## Work request
Within these records, how many lines hold "your"? Give the number alone.

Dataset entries

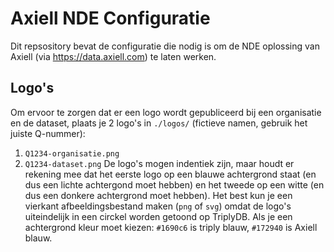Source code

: # Axiell NDE Configuratie

Dit repsository bevat de configuratie die nodig is om de NDE oplossing van Axiell (via https://data.axiell.com) te laten werken.

## Logo's

Om ervoor te zorgen dat er een logo wordt gepubliceerd bij een organisatie en de dataset, plaats je 2 logo's in `./logos/` (fictieve namen, gebruik het juiste Q-nummer): 
1. `Q1234-organisatie.png`
2. `Q1234-dataset.png`
De logo's mogen indentiek zijn, maar houdt er rekening mee dat het eerste logo op een blauwe achtergrond staat (en dus een lichte achtergond moet hebben) en het tweede op een witte (en dus een donkere achtergrond moet hebben). Het best kun je een vierkant afbeeldingsbestand maken (`png` of `svg`) omdat de logo's uiteindelijk in een circkel worden getoond op TriplyDB. Als je een achtergrond kleur moet kiezen: `#1690c6` is triply blauw, `#172940` is Axiell blauw.

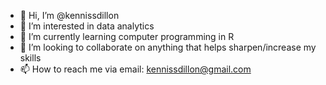 - 👋 Hi, I’m @kennissdillon
- 👀 I’m interested in data analytics
- 🌱 I’m currently learning computer programming in R
- 💞️ I’m looking to collaborate on anything that helps sharpen/increase my skills
- 📫 How to reach me via email: kennissdillon@gmail.com

<!---
kennissdillon/kennissdillon is a ✨ special ✨ repository because its `README.md` (this file) appears on your GitHub profile.
You can click the Preview link to take a look at your changes.
--->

## Answer for the task
2